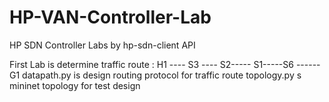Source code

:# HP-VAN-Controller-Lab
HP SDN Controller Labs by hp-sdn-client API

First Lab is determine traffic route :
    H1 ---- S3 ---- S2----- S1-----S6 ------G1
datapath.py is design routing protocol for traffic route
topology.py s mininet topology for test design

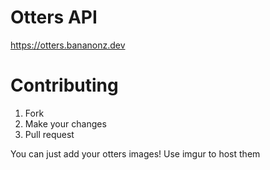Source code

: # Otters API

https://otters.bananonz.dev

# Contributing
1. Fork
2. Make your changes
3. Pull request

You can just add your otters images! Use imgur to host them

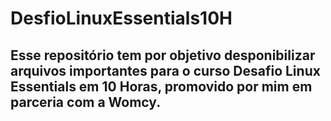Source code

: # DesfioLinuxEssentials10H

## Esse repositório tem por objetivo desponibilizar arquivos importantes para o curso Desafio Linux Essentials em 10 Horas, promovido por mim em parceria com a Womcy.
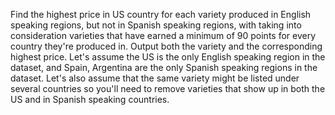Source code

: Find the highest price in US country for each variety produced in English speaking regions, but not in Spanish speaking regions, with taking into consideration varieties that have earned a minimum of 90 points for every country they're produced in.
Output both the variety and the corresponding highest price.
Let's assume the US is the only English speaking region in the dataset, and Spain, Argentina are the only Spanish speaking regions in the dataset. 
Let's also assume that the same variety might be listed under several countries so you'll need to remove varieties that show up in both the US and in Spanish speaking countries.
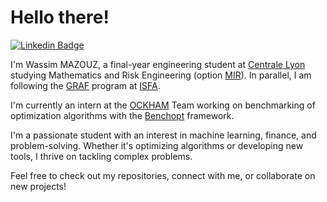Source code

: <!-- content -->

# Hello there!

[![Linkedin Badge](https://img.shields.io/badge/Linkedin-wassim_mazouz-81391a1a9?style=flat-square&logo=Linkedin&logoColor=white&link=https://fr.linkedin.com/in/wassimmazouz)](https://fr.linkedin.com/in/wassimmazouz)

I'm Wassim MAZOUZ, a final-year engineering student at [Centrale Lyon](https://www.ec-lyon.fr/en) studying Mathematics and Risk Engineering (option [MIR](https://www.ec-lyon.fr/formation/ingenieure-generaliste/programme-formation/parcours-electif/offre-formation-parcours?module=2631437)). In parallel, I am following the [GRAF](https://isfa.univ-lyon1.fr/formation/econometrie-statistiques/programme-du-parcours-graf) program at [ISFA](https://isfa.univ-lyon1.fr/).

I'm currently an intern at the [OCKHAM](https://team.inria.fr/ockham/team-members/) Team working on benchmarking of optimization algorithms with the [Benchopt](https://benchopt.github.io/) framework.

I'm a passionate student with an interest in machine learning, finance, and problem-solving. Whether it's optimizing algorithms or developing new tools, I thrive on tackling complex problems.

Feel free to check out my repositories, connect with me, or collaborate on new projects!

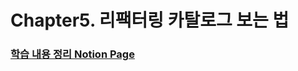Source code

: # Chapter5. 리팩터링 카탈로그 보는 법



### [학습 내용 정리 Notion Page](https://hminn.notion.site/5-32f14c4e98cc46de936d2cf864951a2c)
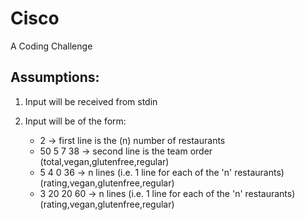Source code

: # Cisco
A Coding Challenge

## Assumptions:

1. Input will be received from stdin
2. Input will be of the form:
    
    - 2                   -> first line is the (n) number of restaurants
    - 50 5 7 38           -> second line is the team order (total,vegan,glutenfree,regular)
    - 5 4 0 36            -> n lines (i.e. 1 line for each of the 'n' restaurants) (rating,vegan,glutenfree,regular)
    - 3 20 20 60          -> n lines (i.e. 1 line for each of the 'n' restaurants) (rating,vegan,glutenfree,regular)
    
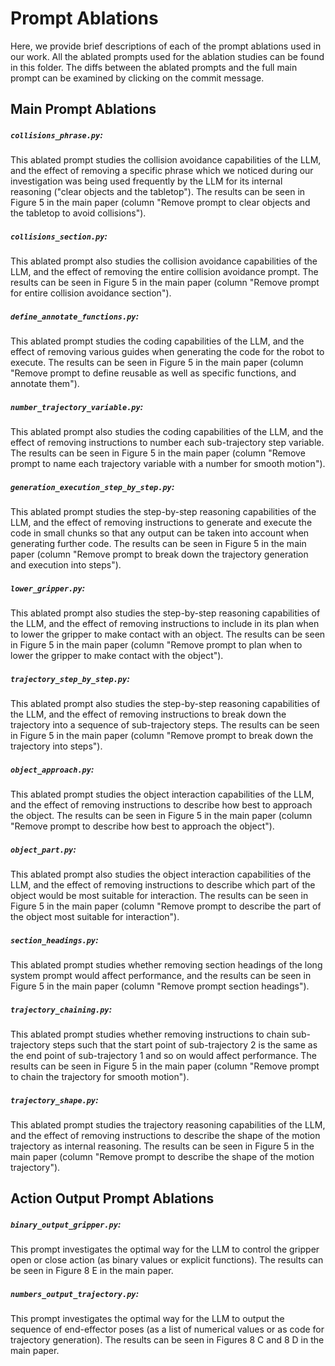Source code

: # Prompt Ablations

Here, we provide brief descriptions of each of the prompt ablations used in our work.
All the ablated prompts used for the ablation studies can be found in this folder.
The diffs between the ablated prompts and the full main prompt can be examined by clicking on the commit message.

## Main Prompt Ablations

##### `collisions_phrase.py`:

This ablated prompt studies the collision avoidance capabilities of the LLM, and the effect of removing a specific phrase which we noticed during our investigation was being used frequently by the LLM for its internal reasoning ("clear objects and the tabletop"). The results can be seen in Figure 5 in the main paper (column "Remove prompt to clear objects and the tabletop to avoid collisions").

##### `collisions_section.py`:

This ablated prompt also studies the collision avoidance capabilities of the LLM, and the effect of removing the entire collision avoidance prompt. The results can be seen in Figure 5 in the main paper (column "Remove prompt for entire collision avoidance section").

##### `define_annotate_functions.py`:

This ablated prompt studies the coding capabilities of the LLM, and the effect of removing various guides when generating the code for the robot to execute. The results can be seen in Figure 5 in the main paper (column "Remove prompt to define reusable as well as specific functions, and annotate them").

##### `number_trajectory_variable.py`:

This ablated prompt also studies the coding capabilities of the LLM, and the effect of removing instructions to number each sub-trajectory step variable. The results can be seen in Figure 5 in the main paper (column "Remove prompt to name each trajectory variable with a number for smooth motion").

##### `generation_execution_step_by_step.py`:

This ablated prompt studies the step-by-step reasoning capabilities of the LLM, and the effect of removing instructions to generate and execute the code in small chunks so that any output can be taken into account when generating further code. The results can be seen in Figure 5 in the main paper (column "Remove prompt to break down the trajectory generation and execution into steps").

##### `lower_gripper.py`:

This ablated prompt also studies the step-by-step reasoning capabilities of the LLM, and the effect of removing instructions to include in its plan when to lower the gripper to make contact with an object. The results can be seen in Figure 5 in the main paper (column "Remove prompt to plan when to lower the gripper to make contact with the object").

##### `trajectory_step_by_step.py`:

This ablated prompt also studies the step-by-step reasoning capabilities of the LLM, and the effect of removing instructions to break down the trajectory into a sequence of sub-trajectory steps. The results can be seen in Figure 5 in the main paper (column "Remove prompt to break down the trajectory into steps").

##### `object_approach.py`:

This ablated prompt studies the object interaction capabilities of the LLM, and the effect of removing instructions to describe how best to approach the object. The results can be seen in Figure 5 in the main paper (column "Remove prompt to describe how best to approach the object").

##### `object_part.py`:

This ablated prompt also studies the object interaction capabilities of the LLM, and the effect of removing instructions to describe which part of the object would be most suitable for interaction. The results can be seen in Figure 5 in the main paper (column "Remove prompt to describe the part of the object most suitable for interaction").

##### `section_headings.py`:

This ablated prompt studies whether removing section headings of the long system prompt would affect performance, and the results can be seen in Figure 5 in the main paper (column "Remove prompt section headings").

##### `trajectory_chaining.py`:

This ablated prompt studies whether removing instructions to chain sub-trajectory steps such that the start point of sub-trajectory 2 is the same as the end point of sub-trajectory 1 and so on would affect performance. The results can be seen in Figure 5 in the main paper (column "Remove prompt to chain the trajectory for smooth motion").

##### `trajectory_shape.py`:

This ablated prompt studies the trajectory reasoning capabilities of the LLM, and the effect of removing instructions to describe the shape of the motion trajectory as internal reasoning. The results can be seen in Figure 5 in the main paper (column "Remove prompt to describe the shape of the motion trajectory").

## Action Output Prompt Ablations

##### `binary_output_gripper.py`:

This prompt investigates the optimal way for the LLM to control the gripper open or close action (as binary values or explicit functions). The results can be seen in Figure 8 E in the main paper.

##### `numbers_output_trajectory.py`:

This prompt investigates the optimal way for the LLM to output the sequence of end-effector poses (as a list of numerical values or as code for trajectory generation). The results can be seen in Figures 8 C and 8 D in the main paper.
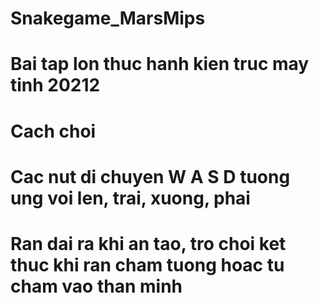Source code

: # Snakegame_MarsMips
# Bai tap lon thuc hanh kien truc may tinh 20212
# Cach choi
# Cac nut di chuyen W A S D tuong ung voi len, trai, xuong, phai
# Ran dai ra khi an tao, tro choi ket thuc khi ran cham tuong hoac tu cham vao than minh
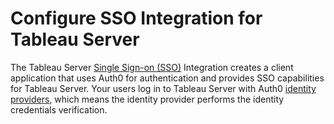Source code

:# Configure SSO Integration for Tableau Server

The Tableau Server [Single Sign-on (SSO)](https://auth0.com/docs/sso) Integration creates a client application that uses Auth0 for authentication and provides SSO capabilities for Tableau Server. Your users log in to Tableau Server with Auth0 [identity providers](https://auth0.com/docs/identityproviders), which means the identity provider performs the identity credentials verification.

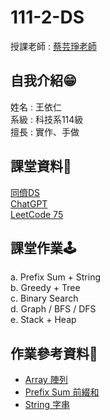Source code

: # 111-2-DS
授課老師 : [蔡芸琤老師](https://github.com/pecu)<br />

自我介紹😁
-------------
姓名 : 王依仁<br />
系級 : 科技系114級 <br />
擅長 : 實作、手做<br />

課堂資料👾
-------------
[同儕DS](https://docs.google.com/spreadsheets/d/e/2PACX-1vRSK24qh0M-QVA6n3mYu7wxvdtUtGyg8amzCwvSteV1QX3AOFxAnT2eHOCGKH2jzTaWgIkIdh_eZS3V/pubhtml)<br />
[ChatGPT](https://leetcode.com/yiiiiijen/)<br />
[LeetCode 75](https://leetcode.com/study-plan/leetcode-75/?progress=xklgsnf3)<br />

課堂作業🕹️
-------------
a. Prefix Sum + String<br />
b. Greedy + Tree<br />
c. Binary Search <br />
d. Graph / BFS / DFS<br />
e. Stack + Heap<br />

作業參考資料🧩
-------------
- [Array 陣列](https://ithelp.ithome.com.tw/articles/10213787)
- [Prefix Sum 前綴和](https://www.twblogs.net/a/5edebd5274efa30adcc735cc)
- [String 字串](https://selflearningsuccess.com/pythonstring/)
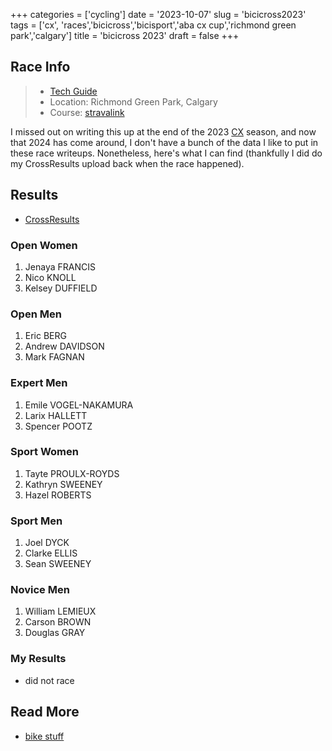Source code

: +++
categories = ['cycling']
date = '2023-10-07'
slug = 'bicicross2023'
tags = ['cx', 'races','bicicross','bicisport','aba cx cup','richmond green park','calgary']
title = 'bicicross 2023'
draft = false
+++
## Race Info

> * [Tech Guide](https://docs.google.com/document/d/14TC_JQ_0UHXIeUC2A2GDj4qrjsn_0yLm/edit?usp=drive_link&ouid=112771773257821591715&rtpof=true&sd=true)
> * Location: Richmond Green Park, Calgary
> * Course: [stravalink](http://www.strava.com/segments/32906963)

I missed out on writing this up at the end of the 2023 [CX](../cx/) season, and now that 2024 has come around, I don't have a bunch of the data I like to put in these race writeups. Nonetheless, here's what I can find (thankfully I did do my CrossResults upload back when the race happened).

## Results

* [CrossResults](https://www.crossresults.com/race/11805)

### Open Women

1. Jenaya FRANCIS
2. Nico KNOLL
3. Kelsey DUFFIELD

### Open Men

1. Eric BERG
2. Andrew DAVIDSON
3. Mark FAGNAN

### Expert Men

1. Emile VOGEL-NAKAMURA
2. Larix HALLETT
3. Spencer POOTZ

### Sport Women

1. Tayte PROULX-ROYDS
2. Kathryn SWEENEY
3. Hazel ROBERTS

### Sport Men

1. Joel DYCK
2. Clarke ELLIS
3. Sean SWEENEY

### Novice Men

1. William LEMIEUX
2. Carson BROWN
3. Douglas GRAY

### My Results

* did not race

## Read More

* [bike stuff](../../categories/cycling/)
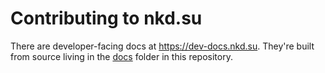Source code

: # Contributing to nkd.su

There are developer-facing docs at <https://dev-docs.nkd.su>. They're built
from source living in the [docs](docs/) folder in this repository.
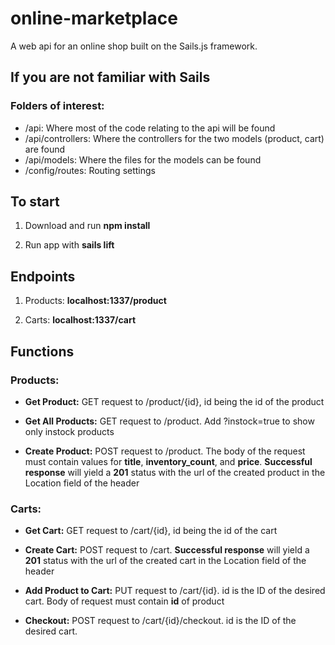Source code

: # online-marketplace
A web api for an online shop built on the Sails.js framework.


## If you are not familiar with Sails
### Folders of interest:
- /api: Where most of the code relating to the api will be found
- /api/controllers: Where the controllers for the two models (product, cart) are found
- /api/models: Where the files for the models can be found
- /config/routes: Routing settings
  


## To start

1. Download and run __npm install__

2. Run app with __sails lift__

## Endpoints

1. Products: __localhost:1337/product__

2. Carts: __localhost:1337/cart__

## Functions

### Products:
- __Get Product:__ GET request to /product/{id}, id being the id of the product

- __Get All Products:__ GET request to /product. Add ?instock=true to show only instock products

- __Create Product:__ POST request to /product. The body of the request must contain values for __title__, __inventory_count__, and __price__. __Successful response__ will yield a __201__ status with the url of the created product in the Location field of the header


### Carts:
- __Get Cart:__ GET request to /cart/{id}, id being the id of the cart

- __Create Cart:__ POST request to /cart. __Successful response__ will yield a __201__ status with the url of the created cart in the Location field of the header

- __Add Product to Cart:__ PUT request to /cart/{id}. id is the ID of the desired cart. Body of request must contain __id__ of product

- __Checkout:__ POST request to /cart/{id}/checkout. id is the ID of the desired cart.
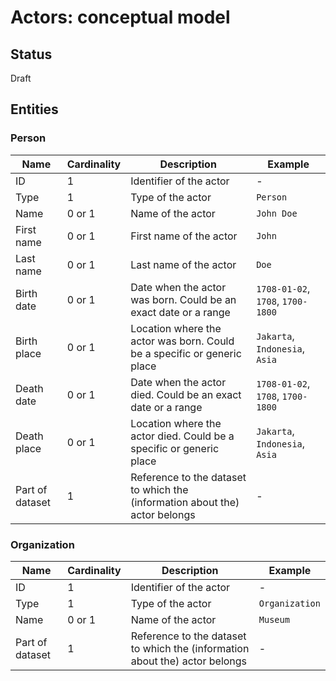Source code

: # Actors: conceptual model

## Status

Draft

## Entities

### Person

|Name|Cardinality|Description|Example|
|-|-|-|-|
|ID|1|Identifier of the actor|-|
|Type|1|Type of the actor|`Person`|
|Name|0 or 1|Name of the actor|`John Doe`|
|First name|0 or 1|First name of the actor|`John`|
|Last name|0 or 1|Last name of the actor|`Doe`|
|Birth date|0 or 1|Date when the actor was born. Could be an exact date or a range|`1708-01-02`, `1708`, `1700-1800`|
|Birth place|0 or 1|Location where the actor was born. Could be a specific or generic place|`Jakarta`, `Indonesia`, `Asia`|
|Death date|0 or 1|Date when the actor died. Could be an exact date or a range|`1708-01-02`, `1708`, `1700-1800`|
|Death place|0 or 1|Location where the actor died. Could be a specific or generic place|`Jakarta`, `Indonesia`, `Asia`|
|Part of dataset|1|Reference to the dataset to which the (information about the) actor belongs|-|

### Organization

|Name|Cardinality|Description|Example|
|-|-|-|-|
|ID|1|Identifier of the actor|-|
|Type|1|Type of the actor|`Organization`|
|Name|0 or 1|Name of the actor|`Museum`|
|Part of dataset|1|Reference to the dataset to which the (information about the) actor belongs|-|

___

Your objective:
Using the data above, set down each line from the line with "- 3 20 20 60" to the line with "## Main Prompt Ablations" exactly, both ends included, and leave the pictures behind. Nothing else belongs.

Answer to this task:
    - 3 20 20 60          -> n lines (i.e. 1 line for each of the 'n' restaurants) (rating,vegan,glutenfree,regular)
    
Source code

: # Prompt Ablations

Here, we provide brief descriptions of each of the prompt ablations used in our work.
All the ablated prompts used for the ablation studies can be found in this folder.
The diffs between the ablated prompts and the full main prompt can be examined by clicking on the commit message.

## Main Prompt Ablations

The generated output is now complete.